Doveva esserci, da qualche parte in questo mondo, una regola che stabilisse che le persone non potessero essere svegliate presto di Venerdì, specialmente se fuori faceva un freddo bestiale. Doveva assolutamente esistere questa legge, era impossibile che io fossi l'unica persona che si rifiutava di lasciare il letto caldo la mattina per fronteggiare i problemi della realtà. L'aria fredda che pizzicava il mio viso era in contrasto con il calore che procuravano le coperte.

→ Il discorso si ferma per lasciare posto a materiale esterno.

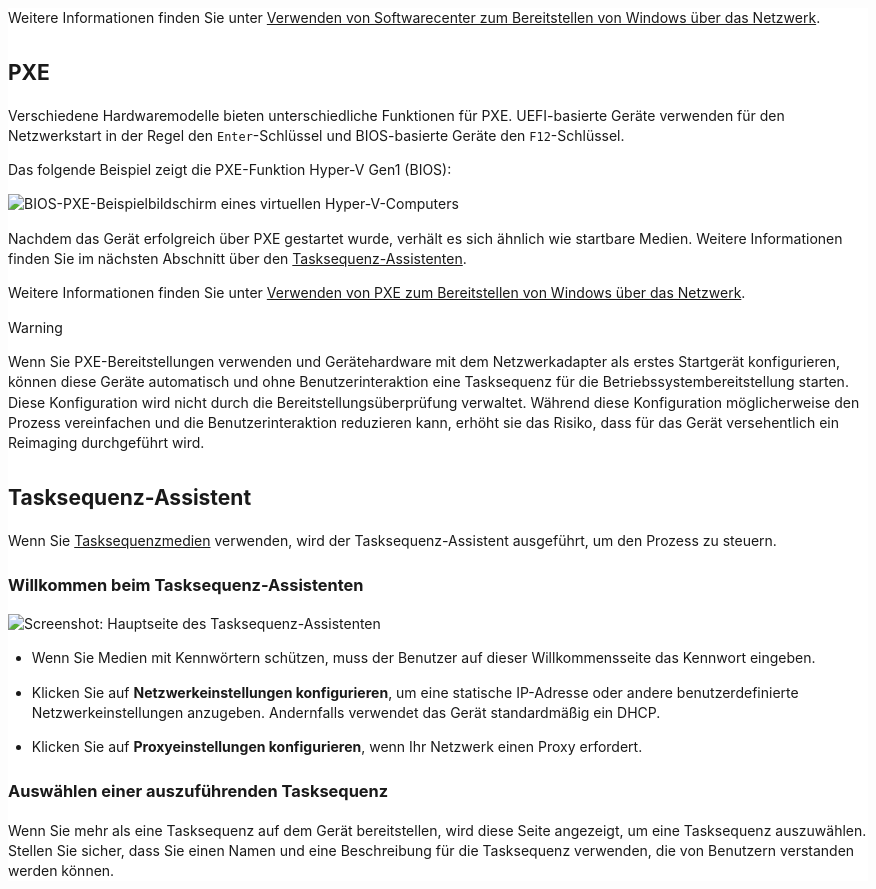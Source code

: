 

Weitere Informationen finden Sie unter [Verwenden von Softwarecenter zum Bereitstellen von Windows über das Netzwerk](../deploy-use/use-software-center-to-deploy-windows-over-the-network.md).

## <a name="pxe"></a>PXE

Verschiedene Hardwaremodelle bieten unterschiedliche Funktionen für PXE. UEFI-basierte Geräte verwenden für den Netzwerkstart in der Regel den `Enter`-Schlüssel und BIOS-basierte Geräte den `F12`-Schlüssel.

Das folgende Beispiel zeigt die PXE-Funktion Hyper-V Gen1 (BIOS):

![BIOS-PXE-Beispielbildschirm eines virtuellen Hyper-V-Computers](media/hyperv-pxe.png)

Nachdem das Gerät erfolgreich über PXE gestartet wurde, verhält es sich ähnlich wie startbare Medien. Weitere Informationen finden Sie im nächsten Abschnitt über den [Tasksequenz-Assistenten](#task-sequence-wizard).

Weitere Informationen finden Sie unter [Verwenden von PXE zum Bereitstellen von Windows über das Netzwerk](../deploy-use/use-pxe-to-deploy-windows-over-the-network.md).

> [!WARNING]
> Wenn Sie PXE-Bereitstellungen verwenden und Gerätehardware mit dem Netzwerkadapter als erstes Startgerät konfigurieren, können diese Geräte automatisch und ohne Benutzerinteraktion eine Tasksequenz für die Betriebssystembereitstellung starten. Diese Konfiguration wird nicht durch die Bereitstellungsüberprüfung verwaltet. Während diese Konfiguration möglicherweise den Prozess vereinfachen und die Benutzerinteraktion reduzieren kann, erhöht sie das Risiko, dass für das Gerät versehentlich ein Reimaging durchgeführt wird.

## <a name="task-sequence-wizard"></a>Tasksequenz-Assistent

Wenn Sie [Tasksequenzmedien](../deploy-use/create-task-sequence-media.md) verwenden, wird der Tasksequenz-Assistent ausgeführt, um den Prozess zu steuern.

### <a name="welcome-to-the-task-sequence-wizard"></a>Willkommen beim Tasksequenz-Assistenten

![Screenshot: Hauptseite des Tasksequenz-Assistenten](media/welcome-task-sequence-wizard.png)

- Wenn Sie Medien mit Kennwörtern schützen, muss der Benutzer auf dieser Willkommensseite das Kennwort eingeben.

- Klicken Sie auf **Netzwerkeinstellungen konfigurieren**, um eine statische IP-Adresse oder andere benutzerdefinierte Netzwerkeinstellungen anzugeben. Andernfalls verwendet das Gerät standardmäßig ein DHCP.

- Klicken Sie auf **Proxyeinstellungen konfigurieren**, wenn Ihr Netzwerk einen Proxy erfordert.

### <a name="select-a-task-sequence-to-run"></a>Auswählen einer auszuführenden Tasksequenz

Wenn Sie mehr als eine Tasksequenz auf dem Gerät bereitstellen, wird diese Seite angezeigt, um eine Tasksequenz auszuwählen. Stellen Sie sicher, dass Sie einen Namen und eine Beschreibung für die Tasksequenz verwenden, die von Benutzern verstanden werden können.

Harry continuava a fare su e giù davanti la porta della mia camera; i suoi forti pugni bussavano contro la porta in legno, con rabbia e irritazione. Quando l'aprii, lui mi fissò con la sua espressione furiosa, mentre diverse lamentele, riguardo la notte appena trascorsa, sommergevano le mie orecchie. Volevo ridere per quanto fosse infantile. Se fosse stato davvero malato come mi stava facendo credere, avrebbe potuto chiamarmi di notte, ovviamente non sarei stata entusiasta della cosa, ma non lo aveva fatto per cui, di chi era davvero la colpa?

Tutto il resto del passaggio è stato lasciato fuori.